**Goal of the exercise:**
Once a line is found to contain "template", copy it out of the listing.

**Records for the exercise:**
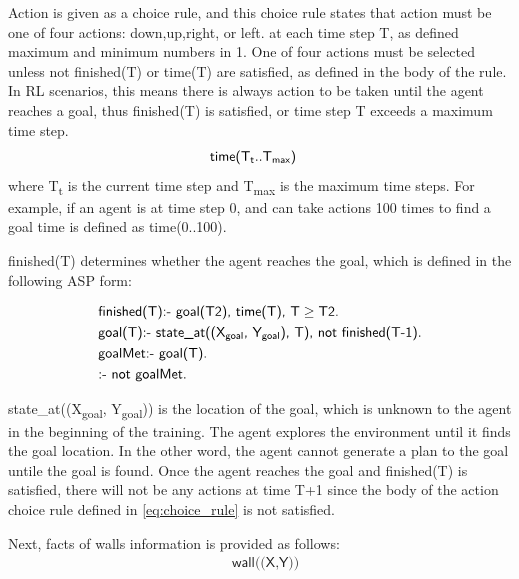 Action is given as a choice rule, and this choice rule states that action must be one of four actions: \textsf{down},\textsf{up},\textsf{right}, or \textsf{left}.
at each time step T, as defined maximum and minimum numbers in 1.
One of four actions must be selected unless \textsf{not finished(T)} or \textsf{time(T)} are satisfied, as defined in the body of the rule.
In RL scenarios, this means there is always action to be taken until the agent reaches a goal, thus \textsf{finished(T)} is satisfied, or time step T exceeds a maximum time step.
\begin{equation}
\begin{split}
&\textsf{time(T\textsubscript{t}..T\textsubscript{max})}
\end{split}
\end{equation}
where T\textsubscript{t} is the current time step and T\textsubscript{max} is the maximum time steps.
For example, if an agent is at time step 0, and can take actions 100 times to find a goal time is defined as \textsf{time(0..100)}.

\textsf{finished(T)} determines whether the agent reaches the goal, which is defined in the following ASP form:

\begin{equation}
\begin{split}
&\textsf{finished(T):- goal(T2), time(T), T} \geq \textsf{T2.}\\
&\textsf{goal(T):- state\_at((X\textsubscript{goal}, Y\textsubscript{goal}), T), not finished(T-1).}\\
&\textsf{goalMet:- goal(T).}\\
&\textsf{:- not goalMet.}
\end{split}
\end{equation}

\textsf{state\_at((X\textsubscript{goal}, Y\textsubscript{goal}))} is the location of the goal, which is unknown to the agent in the beginning of the training.
The agent explores the environment until it finds the goal location.
In the other word, the agent cannot generate a plan to the goal untile the goal is found. 
Once the agent reaches the goal and \textsf{finished(T)} is satisfied, 
there will not be any actions at time T+1 since the body of the action choice rule defined in \ref{eq:choice_rule} is not satisfied.

Next, facts of walls information is provided as follows:
\begin{equation}
\begin{split}
&\textsf{wall((X,Y))}\\
\end{split}
\end{equation}

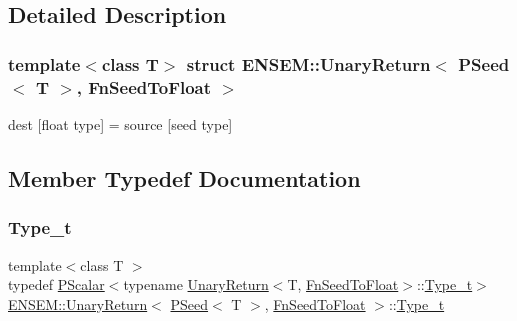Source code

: \subsection{Detailed Description}
\subsubsection*{template$<$class T$>$\newline
struct E\+N\+S\+E\+M\+::\+Unary\+Return$<$ P\+Seed$<$ T $>$, Fn\+Seed\+To\+Float $>$}

dest \mbox{[}float type\mbox{]} = source \mbox{[}seed type\mbox{]} 

\subsection{Member Typedef Documentation}
\mbox{\label{structENSEM_1_1UnaryReturn_3_01PSeed_3_01T_01_4_00_01FnSeedToFloat_01_4_a0162324945d4cff5d69aa1ee87641522}} 
\subsubsection{\texorpdfstring{Type\_t}{Type\_t}\hspace{0.1cm}{\footnotesize\ttfamily [1/3]}}
{\footnotesize\ttfamily template$<$class T $>$ \\
typedef \mbox{\hyperlink{classENSEM_1_1PScalar}{P\+Scalar}}$<$typename \mbox{\hyperlink{structENSEM_1_1UnaryReturn}{Unary\+Return}}$<$T, \mbox{\hyperlink{structENSEM_1_1FnSeedToFloat}{Fn\+Seed\+To\+Float}}$>$\+::\mbox{\hyperlink{structENSEM_1_1UnaryReturn_3_01PSeed_3_01T_01_4_00_01FnSeedToFloat_01_4_a0162324945d4cff5d69aa1ee87641522}{Type\+\_\+t}}$>$ \mbox{\hyperlink{structENSEM_1_1UnaryReturn}{E\+N\+S\+E\+M\+::\+Unary\+Return}}$<$ \mbox{\hyperlink{classENSEM_1_1PSeed}{P\+Seed}}$<$ T $>$, \mbox{\hyperlink{structENSEM_1_1FnSeedToFloat}{Fn\+Seed\+To\+Float}} $>$\+::\mbox{\hyperlink{structENSEM_1_1UnaryReturn_3_01PSeed_3_01T_01_4_00_01FnSeedToFloat_01_4_a0162324945d4cff5d69aa1ee87641522}{Type\+\_\+t}}}

\mbox{\label{structENSEM_1_1UnaryReturn_3_01PSeed_3_01T_01_4_00_01FnSeedToFloat_01_4_a0162324945d4cff5d69aa1ee87641522}} 
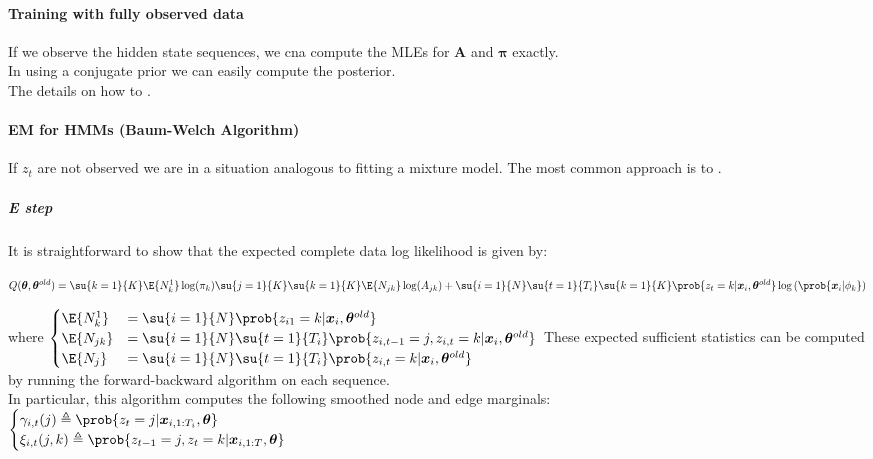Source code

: \paragraph{Training with fully observed data}
If we observe the hidden state sequences, we cna compute the MLEs for $\bm{A}$ and $\bm{\pi}$ 
exactly. \\
In using a conjugate prior we can easily compute the posterior.\\
The details on how to .

\paragraph{EM for HMMs (Baum-Welch Algorithm)}
If $z_{t}$ are not observed we are in a situation analogous to fitting a mixture model.
The most common approach is to .

\subparagraph{E step}
It is straightforward to show that the expected complete data log likelihood is given by:
\begin{center}
    $Q(\bm{\theta},\bm{\theta}^{old}) = \su{k=1}{K}\E{N^{1}_{k}}\log(\pi_{k}) \su{j=1}{K}\su{k=1}{K}
        \E{N_{jk}}\log(A_{jk}) + \su{i=1}{N}\su{t=1}{T_{i}}\su{k=1}{K}\prob{z_{t}=k|\bm{x}_{i},
        \bm{\theta}^{old}}\log\left(\prob{\bm{x}_{i}|\phi_{k}}\right)$
\end{center}
where 
$\begin{cases}
    \E{N^{1}_{k}} &= \su{i=1}{N}\prob{z_{i1}=k|\bm{x}_{i},\bm{\theta}^{old}} \\
    \E{N_{jk}} &= \su{i=1}{N}\su{t=1}{T_{i}}\prob{z_{i,t-1}=j,z_{i,t}=k|\bm{x}_{i},\bm{\theta}^{
    old}} \\
            \E{N_{j}} &= \su{i=1}{N}\su{t=1}{T_{i}}\prob{z_{i,t}=k|\bm{x}_{i},\bm{\theta}^{old}}
\end{cases}$
These expected sufficient statistics can be computed by running the forward-backward algorithm on 
each sequence.\\
In particular, this algorithm computes the following smoothed node and edge marginals:\\
$\begin{cases}
    \gamma_{i,t}(j) \triangleq \prob{z_{t}=j|\bm{x}_{i,1:T_{i}},\bm{\theta}} \\
    \xi_{i,t}(j,k) \triangleq \prob{z_{t-1}=j,z_{t}=k|\bm{x}_{i,1:T},\bm{\theta}}
\end{cases}$

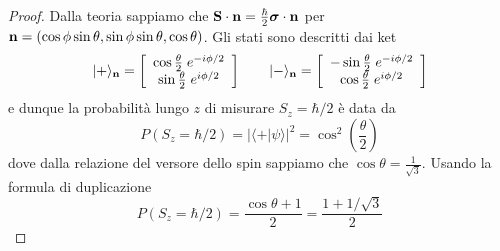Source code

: \begin{proof}
	Dalla teoria sappiamo che  $\bold{S} \cdot \bold{n} = \frac{\hbar}{2} \boldsymbol{\sigma} \cdot \bold{n}$ per $\bold{n} = (\cos \phi \sin \theta, \sin \phi \sin \theta, \cos \theta )$. Gli stati sono descritti dai ket 
	\begin{equation*}
		|+ \rangle_{\bold{n}} = \left [ \begin{array}{c}
		\cos \frac{\theta}{2} \; e^{-i\phi/2}\\
		\sin \frac{\theta}{2} \; e^{i\phi/2}
	\end{array}\right] \quad \quad |- \rangle_{\bold{n}} = \left [\begin{array}{c}
		- \sin \frac{\theta}{2} \; e^{-i\phi/2} \\
		\cos \frac{\theta}{2} \; e^{i \phi/2}
	\end{array} \right]
	\end{equation*}
e dunque la probabilit\`a lungo $z$ di misurare $S_z = \hbar /2$ \`e data da
\begin{equation*}
	P(S_z = \hbar /2) = |\langle + | \psi \rangle |^2 = \cos^2 \left (\frac{\theta}{2} \right )
\end{equation*}	
dove dalla relazione del versore dello spin sappiamo che $\cos \theta = \frac{1}{\sqrt{3}}$. Usando la formula di duplicazione 
\begin{equation*}
	P(S_z = \hbar/2) = \frac{\cos\theta + 1}{2} = \frac{1 + 1/ \sqrt{3}}{2}
\end{equation*}
\end{proof}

**Answer below:**
\subsubsection*{template$<$class T$>$\newline
{\footnotesize\ttfamily template$<$class T $>$ \\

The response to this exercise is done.